The Sinclair, Cambridge, Mass., June 27, 2024

Reviewed by Jeffrey B. Remz

Country traditionalist Zach Top had the perfect introduction as he was about to hit the stage for his sold-out show. Over the loudspeakers filtered out not some modern rock song masquerading as country, but Alan Jackson's "Gone Country." The song throws darts at those newbies who make like they're country, even though they ain't.

And with that, the eastern Washington native came out in what would be one simply fantastic showcase of a new talent to sing his first and excellent single, "Sounds Like the Radio." Wearing a cowboy hat, the mustachioed singer belted out, "Well, the day I was born the doc couldn't believe/I came out cryin' 'Chattahoochee'." Of course, that's the name of a big hit song by Jackson.

In fact, that song captured Top musically. He later sings "Sounds like the radio Back in '94, you know" and "it's a little bit of fiddle/And whole lot of country gold" and "Somethin' bout a steel guitar moaning the blues/Makes me wanna throw back a case or two/They say honky-tonk heroes go to heaven."
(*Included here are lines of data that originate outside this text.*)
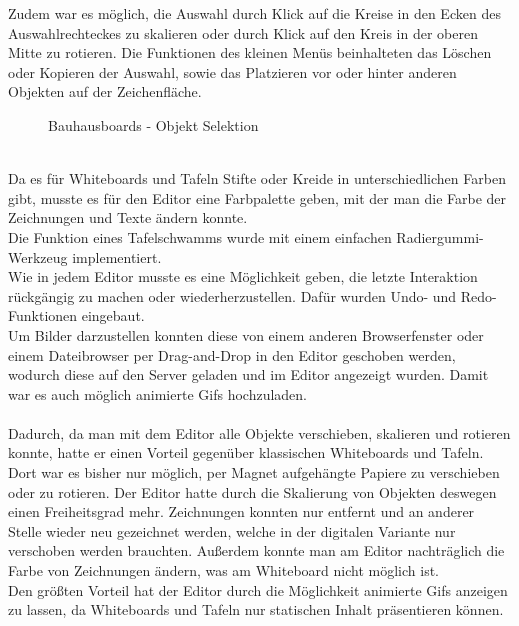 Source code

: Zudem war es möglich, die Auswahl durch Klick auf die Kreise in den Ecken des Auswahlrechteckes zu skalieren oder durch Klick auf den Kreis in der oberen Mitte zu rotieren.
Die Funktionen des kleinen Menüs beinhalteten das Löschen oder Kopieren der Auswahl, sowie das Platzieren vor oder hinter anderen Objekten auf der Zeichenfläche.
\begin{figure}
  \centering
  \caption{Bauhausboards - Objekt Selektion}
  \label{img:editorObjectSelection}
\end{figure}
\\
Da es für Whiteboards und Tafeln Stifte oder Kreide in unterschiedlichen Farben gibt, musste es für den Editor eine Farbpalette geben, mit der man die Farbe der Zeichnungen und Texte ändern konnte.
\\
Die Funktion eines Tafelschwamms wurde mit einem einfachen Radiergummi-Werkzeug implementiert.
\\
Wie in jedem Editor musste es eine Möglichkeit geben, die letzte Interaktion rückgängig zu machen oder wiederherzustellen. Dafür wurden Undo- und Redo-Funktionen eingebaut.
\\
Um Bilder darzustellen konnten diese von einem anderen Browserfenster oder einem Dateibrowser per Drag-and-Drop in den Editor geschoben werden, wodurch diese auf den Server geladen und im Editor angezeigt wurden.
Damit war es auch möglich animierte Gifs hochzuladen.
\\
\\
Dadurch, da man mit dem Editor alle Objekte verschieben, skalieren und rotieren konnte, hatte er einen Vorteil gegenüber klassischen Whiteboards und Tafeln.
Dort war es bisher nur möglich, per Magnet aufgehängte Papiere zu verschieben oder zu rotieren.
Der Editor hatte durch die Skalierung von Objekten deswegen einen Freiheitsgrad mehr.
Zeichnungen konnten nur entfernt und an anderer Stelle wieder neu gezeichnet werden, welche in der digitalen Variante nur verschoben werden brauchten. Außerdem konnte man am Editor nachträglich die Farbe von Zeichnungen ändern, was am Whiteboard nicht möglich ist.
\\
Den größten Vorteil hat der Editor durch die Möglichkeit animierte Gifs anzeigen zu lassen, da Whiteboards und Tafeln nur statischen Inhalt präsentieren können.





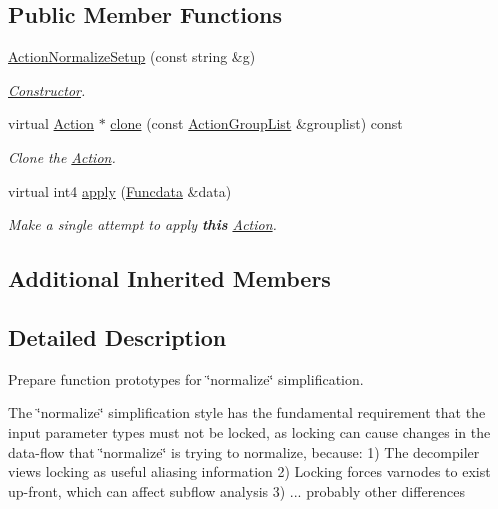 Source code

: \subsection*{Public Member Functions}
\begin{DoxyCompactItemize}
\item 
\mbox{\hyperlink{class_action_normalize_setup_a40f859f0483d8e1f4f22046a44067d52}{Action\+Normalize\+Setup}} (const string \&g)
\begin{DoxyCompactList}\small\item\em \mbox{\hyperlink{class_constructor}{Constructor}}. \end{DoxyCompactList}\item 
virtual \mbox{\hyperlink{class_action}{Action}} $\ast$ \mbox{\hyperlink{class_action_normalize_setup_a2c000f58b714f940cfab12142a0b294f}{clone}} (const \mbox{\hyperlink{class_action_group_list}{Action\+Group\+List}} \&grouplist) const
\begin{DoxyCompactList}\small\item\em Clone the \mbox{\hyperlink{class_action}{Action}}. \end{DoxyCompactList}\item 
virtual int4 \mbox{\hyperlink{class_action_normalize_setup_a399c4047a0cb042e54daba9d02e86b15}{apply}} (\mbox{\hyperlink{class_funcdata}{Funcdata}} \&data)
\begin{DoxyCompactList}\small\item\em Make a single attempt to apply {\bfseries{this}} \mbox{\hyperlink{class_action}{Action}}. \end{DoxyCompactList}\end{DoxyCompactItemize}
\subsection*{Additional Inherited Members}


\subsection{Detailed Description}
Prepare function prototypes for \char`\"{}normalize\char`\"{} simplification. 

The \char`\"{}normalize\char`\"{} simplification style has the fundamental requirement that the input parameter types must not be locked, as locking can cause changes in the data-\/flow that \char`\"{}normalize\char`\"{} is trying to normalize, because\+: 1) The decompiler views locking as useful aliasing information 2) Locking forces varnodes to exist up-\/front, which can affect subflow analysis 3) ... probably other differences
Bottom line is that Top is in love with '90s country music. He has nothing to do with the recent crop of country popsters by any stretch. "Sounds Like the Radio" could easily have been covered by Brooks & Dunn. And if you're in love with steel guitar from the always excellent Brett Resnick, fiddle and sounds of yesteryear, you were in luck with Top.
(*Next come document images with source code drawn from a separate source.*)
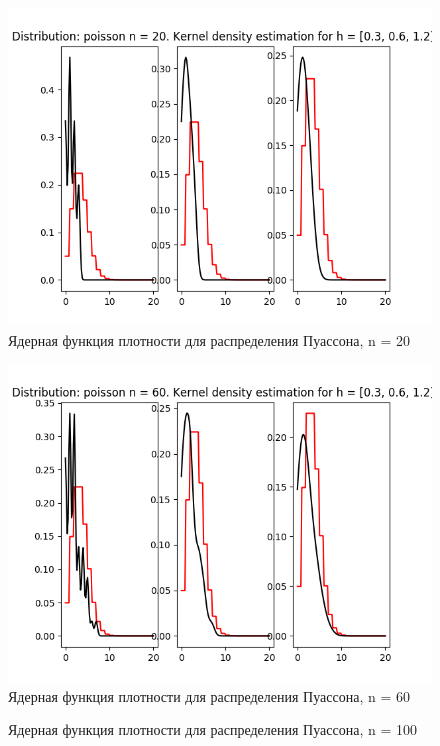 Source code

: \documentclass[12pt]{article}
\begin{document}
\begin{center}
    \begin{figure}[H]
 \caption{Ядерная функция плотности для распределения Пуассона, n = 20}
\includegraphics[width=\textwidth]{kernel/d_poisson20.png}
\end{figure}
    \begin{figure}[H]
 \caption{Ядерная функция плотности для распределения Пуассона, n = 60}
\includegraphics[width=\textwidth]{kernel/d_poisson60.png}
\end{figure}
    \begin{figure}[H]
 \caption{Ядерная функция плотности для распределения Пуассона, n = 100}

\end{figure}
\end{center}
\end{document}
Top also has Dwight Yoakam flowing through his veins in more ways than one. Top played his own steely lead guitar with a whole lot of sharp twang and the shimmy shake moves of DY. Top, who grew up on bluegrass (he played what he said was a bluegrass song, but it sure sounded far more bluegrass to these ears), was no dilettante. He just lived and breathed the traditional sounds.
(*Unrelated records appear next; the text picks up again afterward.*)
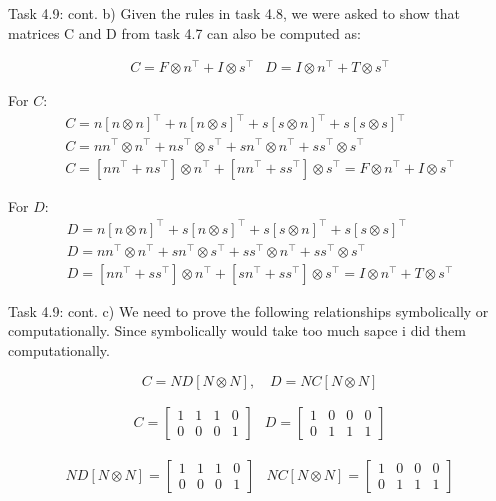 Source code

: \documentclass[aspectratio=169]{beamer}
\begin{document}
\begin{frame}[fragile]{Task 4.9: cont.}
b) Given the rules in task 4.8, we were asked to show that matrices C and D from task 4.7 can also be computed as:

\[
\begin{array}{ll}
C = F \otimes n^\top + I \otimes s^\top & D = I \otimes n^\top + T \otimes s^\top
\end{array}
\]

For \(C\):
\begin{align*}
   C = n[n \otimes n]^\top + n[n \otimes s]^\top + s[s \otimes n]^\top + s[s \otimes s]^\top \\
   C = nn^\top \otimes n^\top + ns^\top \otimes s^\top + sn^\top \otimes n^\top + ss^\top \otimes s^\top \\
   C = [nn^\top + ns^\top] \otimes n^\top + [nn^\top + ss^\top] \otimes s^\top = F \otimes n^\top + I \otimes s^\top
\end{align*}

For \(D\):
\begin{align*}
   D = n[n \otimes n]^\top + s[n \otimes s]^\top + s[s \otimes n]^\top + s[s \otimes s]^\top \\
   D = nn^\top \otimes n^\top + sn^\top \otimes s^\top + ss^\top \otimes n^\top + ss^\top \otimes s^\top \\
   D = [nn^\top + ss^\top] \otimes n^\top + [sn^\top + ss^\top] \otimes s^\top = I \otimes n^\top + T \otimes s^\top
\end{align*}
\end{frame}

\begin{frame}[fragile]{Task 4.9: cont.}
c) We need to prove the following relationships symbolically or computationally. Since symbolically would take too much sapce i did them computationally.

\[
C = ND [N \otimes N], \quad D = NC [N \otimes N]
\]

\[
\begin{array}{ll}
C = \begin{bmatrix}
1 & 1 & 1 & 0 \\
0 & 0 & 0 & 1
\end{bmatrix} &
D = \begin{bmatrix}
1 & 0 & 0 & 0 \\
0 & 1 & 1 & 1
\end{bmatrix}
\end{array}
\]

\[
\begin{array}{ll}
ND [N \otimes N] = \begin{bmatrix}
1 & 1 & 1 & 0 \\
0 & 0 & 0 & 1
\end{bmatrix} &
NC [N \otimes N] = \begin{bmatrix}
1 & 0 & 0 & 0 \\
0 & 1 & 1 & 1
\end{bmatrix}
\end{array}
\]
\end{frame}
\end{document}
Top extended his band a lot of well deserved face time with surehanded drumming from Toby Caldwell and bass courtesy of Jimmy Meyer. Acoustic guitarist Cheyenne Dalton also enjoyed the spotlight, while also playing fiddle and mandolin. No need for Top to rely on electric guitar all night to make his musical statement.

He sure made a lot of them because of the course of an extremely generous 115-minute show, Top demonstrated that he has a lot of high end songs under his belt (he co-writes his songs) plus some well-chosen covers that reflected his love of country.

He did play a Chris Stapleton song ("Nobody to Blame"), although the bluesy Stapleton isn't part of mainstream Nashville either. Top also covered Merle Haggard's "I Think I'll Just Stay Here and Drink," Shenandoah's "Two Dozen Roses," a well done cover of Lefty Frizzell's "I Never Go Round Mirrors" with help from opening act and also one-time bluegrasser Andy Buckner and the humorous wink wink "Pick Up Man" from the late Joe Diffie. While John Michael Montgomery may have been considered on the commercial side during his heyday, his and Top's take on "Sold (The Grundy County Auction Incident)" remain one fun, warp speed country song.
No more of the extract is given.